L’immane dolore provocato dall’efferatezza di un delitto come quello che ha strappato la giovane Giulia Cecchettin all’affetto dei propri familiari si può soltanto provare a immaginare. Difficilmente si può riuscire a comprenderlo a fondo, calarsi nei panni del padre Gino, della sorella Elena, del fratello Davide, e coglierne i sentimenti, le emozioni, l’incolmabile vuoto causato dalla tragica scomparsa della loro amatissima Giulia. Nessuno, eccetto chi non abbia già, suo malgrado, dovuto provare sulla propria pelle un simile dramma, può affermare di possedere la capacità di potersi immedesimare in loro.
Nessuno dovrebbe mai dover vivere una tragedia come quella che da giorni stanno vivendo Gino, Elena, Davide e i familiari tutti. Indiscutibile. Ciò detto e premesso, permangono tuttavia determinate posizioni, soprattutto nel momento in cui si fa riferimento a Elena, la sorella maggiore di Giulia, con cui difficilmente ci si può trovare concordi (pur contestualizzando il momento).
L’errore di Elena Cecchettin
Tralasciamo qualsivoglia commento in merito alla sua vita privata e alle sue cotanto discusse idee politiche o religiose (saranno anche fatti suoi), e soffermiamoci piuttosto sulle frasi a più riprese pronunciate o scritte dalla 24enne. Nei suoi discorsi afferenti il barbaro assassinio che ha tolto brutalmente la vita alla sorella, Elena Cecchettin continua a puntare il dito contro il patriarcato e la cultura dello strupro, parla di ‘omicidio di Stato’, di ‘delitto di potere’, tira in ballo presunte responsabilità di tutto il genere maschile nella sua interezza, ivi compresi i suoi stessi familiari, evidentemente. Ogni uomo in quanto tale è da considerarsi complice o responsabile dell’abominevole crimine, secondo le discutibili tesi di Elena, in quanto non si adopera per smantellare quella società patriarcale che così tanto tende a privilegiarlo.
Tutti colpevoli
Opinione rispettabile la sua, per carità, ma non per questo necessariamente condivisibile. Per tutta una serie di ragioni. Innanzitutto, nell’intento di dare sfogo al suo immenso dolore, la giovane non tiene minimamente conto di quello che stanno vivendo il padre Gino, il fratello Davide, lo zio Andrea, anch’essi additati, solo perché uomini, come potenziali complici dell’assassinio di Giulia. Invero, è certamente sacrosanto rispettare il grande dolore di Elena, ma lei stessa, così facendo, non rispetta, o comunque sminuisce, il dolore dei suoi stessi parenti, colpevoli soltanto perché nati uomini. Non solo. Familiari di Giulia a parte, non si capisce francamente perché mai ogni uomo dovrebbe sentirsi responsabile di un così efferato omicidio. Esistono sicuramente uomini violenti e profondamente irrispettosi nei confronti del genere femminile, ma, comunque, generalizzare non è mai una buona abitudine, e, per di più, ridurre l’intero genere maschile a un branco di assassini e stupratori è senz’altro un esercizio mendace e fuorviante. E ancora, c’è un altro aspetto di cui probabilmente la 24enne non vuole tenere conto. Con la sue prese di posizione, Elena, sta di fatto assolvendo idealmente l’unico vero responsabile della morte della sorella. Perché, se d’improvviso tutti diventano colpevoli dell’assassinio di Giulia, allora, ecco che di colpo nessuno è più colpevole, neppure lo stesso omicida, giustificato in quanto figlio di una società patriarcale e contraddistinta da una largamente diffusa cultura dello stupro.

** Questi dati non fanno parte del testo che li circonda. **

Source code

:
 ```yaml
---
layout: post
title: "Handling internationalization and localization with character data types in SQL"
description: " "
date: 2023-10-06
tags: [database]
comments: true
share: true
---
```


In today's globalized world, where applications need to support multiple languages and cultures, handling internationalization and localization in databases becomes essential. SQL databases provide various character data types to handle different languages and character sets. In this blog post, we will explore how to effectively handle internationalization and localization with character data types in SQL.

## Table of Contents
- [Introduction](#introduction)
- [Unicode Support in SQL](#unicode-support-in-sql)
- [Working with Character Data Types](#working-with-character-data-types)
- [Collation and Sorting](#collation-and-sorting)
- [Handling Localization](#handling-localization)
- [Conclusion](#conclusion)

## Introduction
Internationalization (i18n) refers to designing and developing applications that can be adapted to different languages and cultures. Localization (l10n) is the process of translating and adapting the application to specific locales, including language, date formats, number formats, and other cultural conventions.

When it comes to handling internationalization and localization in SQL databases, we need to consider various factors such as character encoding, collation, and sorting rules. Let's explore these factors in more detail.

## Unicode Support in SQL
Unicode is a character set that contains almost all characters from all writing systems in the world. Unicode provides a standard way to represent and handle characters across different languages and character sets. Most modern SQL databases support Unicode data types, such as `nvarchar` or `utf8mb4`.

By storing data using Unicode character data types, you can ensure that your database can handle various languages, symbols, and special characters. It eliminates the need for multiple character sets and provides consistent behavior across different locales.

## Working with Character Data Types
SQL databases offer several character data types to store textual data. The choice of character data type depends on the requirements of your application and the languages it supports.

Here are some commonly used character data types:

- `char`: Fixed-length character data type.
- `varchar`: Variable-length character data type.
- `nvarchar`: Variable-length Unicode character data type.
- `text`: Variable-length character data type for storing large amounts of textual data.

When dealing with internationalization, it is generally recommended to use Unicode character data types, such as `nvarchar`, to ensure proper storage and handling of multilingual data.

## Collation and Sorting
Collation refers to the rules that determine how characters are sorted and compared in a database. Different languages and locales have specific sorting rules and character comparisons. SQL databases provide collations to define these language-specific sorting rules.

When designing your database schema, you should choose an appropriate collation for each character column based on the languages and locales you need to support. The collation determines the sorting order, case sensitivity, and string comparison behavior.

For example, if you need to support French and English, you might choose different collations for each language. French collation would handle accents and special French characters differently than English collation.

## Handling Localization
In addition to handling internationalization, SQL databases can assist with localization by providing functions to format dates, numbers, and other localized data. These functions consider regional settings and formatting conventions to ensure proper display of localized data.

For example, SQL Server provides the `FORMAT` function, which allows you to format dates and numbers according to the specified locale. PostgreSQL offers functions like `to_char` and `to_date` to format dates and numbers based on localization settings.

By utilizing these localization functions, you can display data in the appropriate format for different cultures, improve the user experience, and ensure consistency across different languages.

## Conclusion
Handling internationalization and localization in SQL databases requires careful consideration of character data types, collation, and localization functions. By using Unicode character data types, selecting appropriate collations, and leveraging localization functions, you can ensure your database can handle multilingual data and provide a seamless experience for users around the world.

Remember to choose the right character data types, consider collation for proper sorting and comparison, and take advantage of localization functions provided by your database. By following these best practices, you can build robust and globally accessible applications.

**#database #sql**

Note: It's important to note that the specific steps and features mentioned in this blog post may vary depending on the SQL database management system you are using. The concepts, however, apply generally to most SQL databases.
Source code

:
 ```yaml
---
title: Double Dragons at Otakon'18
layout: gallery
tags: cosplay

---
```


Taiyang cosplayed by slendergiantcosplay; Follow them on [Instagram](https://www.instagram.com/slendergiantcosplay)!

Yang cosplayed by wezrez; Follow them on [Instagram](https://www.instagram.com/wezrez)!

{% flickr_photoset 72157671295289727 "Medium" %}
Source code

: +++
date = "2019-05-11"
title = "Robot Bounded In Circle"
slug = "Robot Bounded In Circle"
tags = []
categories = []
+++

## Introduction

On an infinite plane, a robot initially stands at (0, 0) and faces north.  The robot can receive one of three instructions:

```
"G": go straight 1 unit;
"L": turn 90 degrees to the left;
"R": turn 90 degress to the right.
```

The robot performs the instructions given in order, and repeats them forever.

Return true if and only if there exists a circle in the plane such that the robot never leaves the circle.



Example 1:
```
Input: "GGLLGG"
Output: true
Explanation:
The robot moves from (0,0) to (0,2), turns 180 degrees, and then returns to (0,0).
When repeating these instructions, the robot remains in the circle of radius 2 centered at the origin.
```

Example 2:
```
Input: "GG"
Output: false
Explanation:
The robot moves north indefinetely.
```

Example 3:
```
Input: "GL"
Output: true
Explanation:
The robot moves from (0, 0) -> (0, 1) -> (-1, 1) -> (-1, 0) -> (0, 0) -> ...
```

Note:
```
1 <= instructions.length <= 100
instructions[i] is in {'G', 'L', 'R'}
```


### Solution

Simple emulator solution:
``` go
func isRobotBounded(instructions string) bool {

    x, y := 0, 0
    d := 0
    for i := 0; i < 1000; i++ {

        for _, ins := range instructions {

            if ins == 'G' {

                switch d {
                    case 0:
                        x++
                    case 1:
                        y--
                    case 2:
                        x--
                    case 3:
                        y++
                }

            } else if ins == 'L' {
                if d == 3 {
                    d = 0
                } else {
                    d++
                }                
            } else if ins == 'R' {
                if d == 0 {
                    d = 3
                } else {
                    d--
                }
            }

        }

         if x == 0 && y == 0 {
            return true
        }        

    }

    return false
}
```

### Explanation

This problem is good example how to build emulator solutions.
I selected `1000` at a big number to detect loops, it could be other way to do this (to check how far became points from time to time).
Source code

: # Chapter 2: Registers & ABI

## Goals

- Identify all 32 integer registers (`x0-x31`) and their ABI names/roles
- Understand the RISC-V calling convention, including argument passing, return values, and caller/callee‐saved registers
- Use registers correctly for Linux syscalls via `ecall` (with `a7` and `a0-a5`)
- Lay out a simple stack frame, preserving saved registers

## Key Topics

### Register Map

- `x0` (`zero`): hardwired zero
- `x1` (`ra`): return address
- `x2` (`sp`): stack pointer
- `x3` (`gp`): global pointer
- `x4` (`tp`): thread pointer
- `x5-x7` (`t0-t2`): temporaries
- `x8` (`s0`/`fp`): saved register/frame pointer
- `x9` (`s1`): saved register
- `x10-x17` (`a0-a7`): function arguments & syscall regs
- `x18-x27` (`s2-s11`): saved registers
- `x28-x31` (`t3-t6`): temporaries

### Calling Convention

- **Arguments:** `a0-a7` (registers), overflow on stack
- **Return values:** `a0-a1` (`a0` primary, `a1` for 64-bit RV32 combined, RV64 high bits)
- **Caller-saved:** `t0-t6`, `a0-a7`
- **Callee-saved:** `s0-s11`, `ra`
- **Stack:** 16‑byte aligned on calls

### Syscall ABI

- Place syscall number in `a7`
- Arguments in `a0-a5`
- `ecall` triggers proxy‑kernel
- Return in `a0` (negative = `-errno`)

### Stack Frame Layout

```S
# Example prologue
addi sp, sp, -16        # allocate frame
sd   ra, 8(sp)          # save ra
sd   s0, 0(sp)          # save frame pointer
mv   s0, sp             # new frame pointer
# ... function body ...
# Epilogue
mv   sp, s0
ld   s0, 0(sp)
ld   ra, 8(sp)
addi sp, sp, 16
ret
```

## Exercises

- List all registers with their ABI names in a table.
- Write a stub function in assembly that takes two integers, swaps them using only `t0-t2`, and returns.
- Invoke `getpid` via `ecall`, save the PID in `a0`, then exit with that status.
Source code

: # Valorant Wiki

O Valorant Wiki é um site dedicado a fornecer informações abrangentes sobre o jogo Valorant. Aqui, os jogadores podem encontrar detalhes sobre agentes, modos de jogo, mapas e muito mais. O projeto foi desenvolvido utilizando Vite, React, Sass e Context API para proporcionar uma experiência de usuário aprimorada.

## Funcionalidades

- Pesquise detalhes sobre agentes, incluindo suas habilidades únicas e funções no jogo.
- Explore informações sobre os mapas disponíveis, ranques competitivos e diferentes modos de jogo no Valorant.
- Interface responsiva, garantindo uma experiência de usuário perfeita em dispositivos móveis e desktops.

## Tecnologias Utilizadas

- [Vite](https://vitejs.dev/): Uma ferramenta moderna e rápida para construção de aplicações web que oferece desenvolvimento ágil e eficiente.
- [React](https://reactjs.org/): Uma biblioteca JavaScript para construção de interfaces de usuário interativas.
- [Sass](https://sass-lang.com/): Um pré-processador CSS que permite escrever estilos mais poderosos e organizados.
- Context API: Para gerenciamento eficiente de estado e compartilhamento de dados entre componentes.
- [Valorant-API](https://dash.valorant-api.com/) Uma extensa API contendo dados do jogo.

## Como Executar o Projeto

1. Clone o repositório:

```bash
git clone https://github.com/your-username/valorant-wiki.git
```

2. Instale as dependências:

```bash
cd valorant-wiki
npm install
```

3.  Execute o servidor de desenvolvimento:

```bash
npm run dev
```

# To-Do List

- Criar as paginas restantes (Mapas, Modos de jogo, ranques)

Così assolve Filippo Turetta
Invece no, è proprio qui che Elena sbaglia. Il responsabile della morte di Giulia Cecchettin ha un nome e un cognome: Filippo Turetta. E ridurre il suo infame gesto a una mera espressione di una società marcia e retrograda intrisa di maschilismo e patriarcato, non soltanto suona come una giustificazione bella e buona, una sorta di assoluzione morale che però l’omicida non merita, ma peggio, non rende onore né al dolore dei suoi familiari di sesso maschile, né tantomeno alla memoria della povera Giulia.